# WHAT THIS TASK INVOLVES
Find the string "Google" in the entries and copy each line that has it.

# DATA SECTION
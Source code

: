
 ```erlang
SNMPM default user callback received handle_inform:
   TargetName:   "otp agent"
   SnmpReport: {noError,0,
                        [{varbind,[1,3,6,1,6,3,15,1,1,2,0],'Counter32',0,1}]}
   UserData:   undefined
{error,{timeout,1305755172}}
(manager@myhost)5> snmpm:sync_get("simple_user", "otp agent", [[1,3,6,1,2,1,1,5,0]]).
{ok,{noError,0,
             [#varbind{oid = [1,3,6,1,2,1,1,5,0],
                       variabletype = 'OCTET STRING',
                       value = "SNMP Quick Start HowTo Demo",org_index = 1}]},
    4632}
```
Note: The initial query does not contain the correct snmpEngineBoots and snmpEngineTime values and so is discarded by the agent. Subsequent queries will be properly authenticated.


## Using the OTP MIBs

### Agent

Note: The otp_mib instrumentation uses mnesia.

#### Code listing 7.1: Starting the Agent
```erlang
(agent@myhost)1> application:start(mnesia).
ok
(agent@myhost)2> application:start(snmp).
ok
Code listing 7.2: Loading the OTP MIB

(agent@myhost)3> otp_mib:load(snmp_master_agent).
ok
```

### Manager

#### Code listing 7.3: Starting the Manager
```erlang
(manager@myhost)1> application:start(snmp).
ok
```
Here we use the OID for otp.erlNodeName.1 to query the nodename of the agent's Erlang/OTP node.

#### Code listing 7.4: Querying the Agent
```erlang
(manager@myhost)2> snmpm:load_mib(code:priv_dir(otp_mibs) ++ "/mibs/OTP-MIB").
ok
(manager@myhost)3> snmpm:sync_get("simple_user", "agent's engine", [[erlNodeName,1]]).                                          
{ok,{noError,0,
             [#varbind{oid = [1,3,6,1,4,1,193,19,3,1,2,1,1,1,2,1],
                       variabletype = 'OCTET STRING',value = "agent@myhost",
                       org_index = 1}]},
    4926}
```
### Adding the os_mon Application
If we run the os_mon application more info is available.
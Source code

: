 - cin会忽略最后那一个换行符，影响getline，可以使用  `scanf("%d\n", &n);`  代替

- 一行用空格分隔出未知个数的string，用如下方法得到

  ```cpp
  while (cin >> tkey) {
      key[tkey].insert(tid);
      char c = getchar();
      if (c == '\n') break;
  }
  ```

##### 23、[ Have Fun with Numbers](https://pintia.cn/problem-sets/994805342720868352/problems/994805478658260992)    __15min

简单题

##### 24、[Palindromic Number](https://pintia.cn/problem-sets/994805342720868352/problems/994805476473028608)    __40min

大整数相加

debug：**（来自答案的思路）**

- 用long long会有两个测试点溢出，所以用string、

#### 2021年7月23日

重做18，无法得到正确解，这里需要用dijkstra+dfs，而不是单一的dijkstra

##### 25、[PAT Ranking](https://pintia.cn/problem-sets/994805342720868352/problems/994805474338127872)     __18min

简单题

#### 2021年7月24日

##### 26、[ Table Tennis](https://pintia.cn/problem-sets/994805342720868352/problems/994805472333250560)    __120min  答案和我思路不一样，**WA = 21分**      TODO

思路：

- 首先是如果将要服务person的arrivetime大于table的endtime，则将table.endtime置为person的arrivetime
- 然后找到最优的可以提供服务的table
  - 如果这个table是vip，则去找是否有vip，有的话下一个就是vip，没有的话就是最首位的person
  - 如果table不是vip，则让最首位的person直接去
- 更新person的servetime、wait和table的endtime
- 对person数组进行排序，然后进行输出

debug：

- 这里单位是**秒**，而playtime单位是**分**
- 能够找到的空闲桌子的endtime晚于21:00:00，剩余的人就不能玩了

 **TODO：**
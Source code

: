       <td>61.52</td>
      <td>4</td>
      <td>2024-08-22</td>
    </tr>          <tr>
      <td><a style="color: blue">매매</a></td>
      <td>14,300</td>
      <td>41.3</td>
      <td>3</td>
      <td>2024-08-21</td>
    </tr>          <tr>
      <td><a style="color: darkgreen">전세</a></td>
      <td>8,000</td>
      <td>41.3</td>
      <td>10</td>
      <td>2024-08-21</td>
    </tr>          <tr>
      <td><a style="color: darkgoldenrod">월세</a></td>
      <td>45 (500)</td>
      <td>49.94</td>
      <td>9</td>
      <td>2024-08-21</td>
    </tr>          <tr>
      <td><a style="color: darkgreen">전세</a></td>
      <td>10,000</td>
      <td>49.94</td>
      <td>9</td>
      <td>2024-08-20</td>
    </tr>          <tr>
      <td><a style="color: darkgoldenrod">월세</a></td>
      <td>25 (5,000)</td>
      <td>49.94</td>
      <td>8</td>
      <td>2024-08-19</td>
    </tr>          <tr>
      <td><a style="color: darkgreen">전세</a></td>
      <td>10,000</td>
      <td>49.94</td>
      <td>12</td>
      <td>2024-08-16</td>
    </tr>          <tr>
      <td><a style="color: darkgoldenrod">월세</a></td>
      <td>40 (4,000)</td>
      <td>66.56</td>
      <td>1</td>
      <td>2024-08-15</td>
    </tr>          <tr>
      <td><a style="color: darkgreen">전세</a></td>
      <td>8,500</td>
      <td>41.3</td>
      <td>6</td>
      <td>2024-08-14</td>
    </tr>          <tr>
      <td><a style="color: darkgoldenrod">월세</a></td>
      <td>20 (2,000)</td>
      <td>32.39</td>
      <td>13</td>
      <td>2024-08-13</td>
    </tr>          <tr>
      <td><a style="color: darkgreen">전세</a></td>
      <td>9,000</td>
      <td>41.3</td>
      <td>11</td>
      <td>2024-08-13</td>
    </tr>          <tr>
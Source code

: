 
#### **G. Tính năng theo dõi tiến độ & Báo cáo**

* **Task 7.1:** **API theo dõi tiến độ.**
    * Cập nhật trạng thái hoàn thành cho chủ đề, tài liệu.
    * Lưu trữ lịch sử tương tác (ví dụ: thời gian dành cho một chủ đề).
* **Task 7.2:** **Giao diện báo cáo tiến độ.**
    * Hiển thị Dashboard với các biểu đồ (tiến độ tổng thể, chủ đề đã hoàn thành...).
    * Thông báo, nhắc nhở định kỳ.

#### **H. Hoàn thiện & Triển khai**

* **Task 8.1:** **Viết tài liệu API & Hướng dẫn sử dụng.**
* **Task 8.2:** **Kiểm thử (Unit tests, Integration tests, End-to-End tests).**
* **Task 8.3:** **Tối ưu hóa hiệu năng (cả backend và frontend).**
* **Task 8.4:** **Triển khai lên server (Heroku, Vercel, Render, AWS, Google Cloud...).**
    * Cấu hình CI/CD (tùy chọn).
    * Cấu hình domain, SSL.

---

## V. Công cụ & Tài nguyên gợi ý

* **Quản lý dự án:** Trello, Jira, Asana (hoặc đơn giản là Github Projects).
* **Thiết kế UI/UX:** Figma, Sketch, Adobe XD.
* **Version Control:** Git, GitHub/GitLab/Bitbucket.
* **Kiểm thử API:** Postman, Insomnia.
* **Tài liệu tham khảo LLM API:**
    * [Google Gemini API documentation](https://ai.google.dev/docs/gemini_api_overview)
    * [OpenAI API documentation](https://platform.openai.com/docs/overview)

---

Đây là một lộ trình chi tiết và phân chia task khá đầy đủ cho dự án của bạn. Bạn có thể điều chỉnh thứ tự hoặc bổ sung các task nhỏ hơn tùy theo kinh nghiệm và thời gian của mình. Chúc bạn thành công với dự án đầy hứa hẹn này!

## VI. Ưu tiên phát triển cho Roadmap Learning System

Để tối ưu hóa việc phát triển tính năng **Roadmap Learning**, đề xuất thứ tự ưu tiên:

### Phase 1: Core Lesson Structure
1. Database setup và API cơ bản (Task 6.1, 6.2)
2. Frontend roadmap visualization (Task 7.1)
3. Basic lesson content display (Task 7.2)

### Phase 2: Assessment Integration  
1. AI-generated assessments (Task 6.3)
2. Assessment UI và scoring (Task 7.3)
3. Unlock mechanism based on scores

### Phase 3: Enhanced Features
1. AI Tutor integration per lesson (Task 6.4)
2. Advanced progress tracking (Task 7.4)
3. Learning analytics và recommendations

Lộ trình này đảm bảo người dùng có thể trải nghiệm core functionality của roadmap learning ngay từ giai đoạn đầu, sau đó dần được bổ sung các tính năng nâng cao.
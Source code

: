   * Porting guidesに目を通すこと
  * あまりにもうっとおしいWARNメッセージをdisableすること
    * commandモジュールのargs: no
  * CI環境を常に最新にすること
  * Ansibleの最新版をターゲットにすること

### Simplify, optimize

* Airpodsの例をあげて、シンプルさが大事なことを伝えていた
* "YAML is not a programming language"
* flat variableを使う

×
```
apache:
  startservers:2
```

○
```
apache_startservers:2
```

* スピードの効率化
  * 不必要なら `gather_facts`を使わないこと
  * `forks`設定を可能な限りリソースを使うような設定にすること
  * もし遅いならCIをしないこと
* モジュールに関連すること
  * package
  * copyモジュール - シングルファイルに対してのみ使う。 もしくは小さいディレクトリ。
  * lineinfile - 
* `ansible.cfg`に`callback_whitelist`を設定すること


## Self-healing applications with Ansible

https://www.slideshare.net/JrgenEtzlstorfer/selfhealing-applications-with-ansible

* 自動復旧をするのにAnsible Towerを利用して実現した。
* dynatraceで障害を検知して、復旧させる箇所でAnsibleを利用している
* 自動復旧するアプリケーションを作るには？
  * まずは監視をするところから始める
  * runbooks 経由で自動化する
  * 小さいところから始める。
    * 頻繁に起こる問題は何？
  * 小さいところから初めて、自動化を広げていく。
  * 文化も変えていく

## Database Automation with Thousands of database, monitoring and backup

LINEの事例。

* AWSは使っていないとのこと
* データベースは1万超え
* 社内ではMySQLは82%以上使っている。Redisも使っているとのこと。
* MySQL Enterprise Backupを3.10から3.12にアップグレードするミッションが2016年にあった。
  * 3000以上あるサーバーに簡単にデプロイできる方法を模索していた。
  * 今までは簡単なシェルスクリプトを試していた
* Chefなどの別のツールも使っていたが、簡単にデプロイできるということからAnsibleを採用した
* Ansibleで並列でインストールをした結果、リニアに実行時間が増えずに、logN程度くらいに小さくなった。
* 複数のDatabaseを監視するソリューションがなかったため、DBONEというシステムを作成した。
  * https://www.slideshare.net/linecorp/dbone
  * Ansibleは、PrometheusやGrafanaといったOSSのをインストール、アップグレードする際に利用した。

# SOLUTION TO THE EXERCISE
* **Task 8.4:** **Triển khai lên server (Heroku, Vercel, Render, AWS, Google Cloud...).**
    * [Google Gemini API documentation](https://ai.google.dev/docs/gemini_api_overview)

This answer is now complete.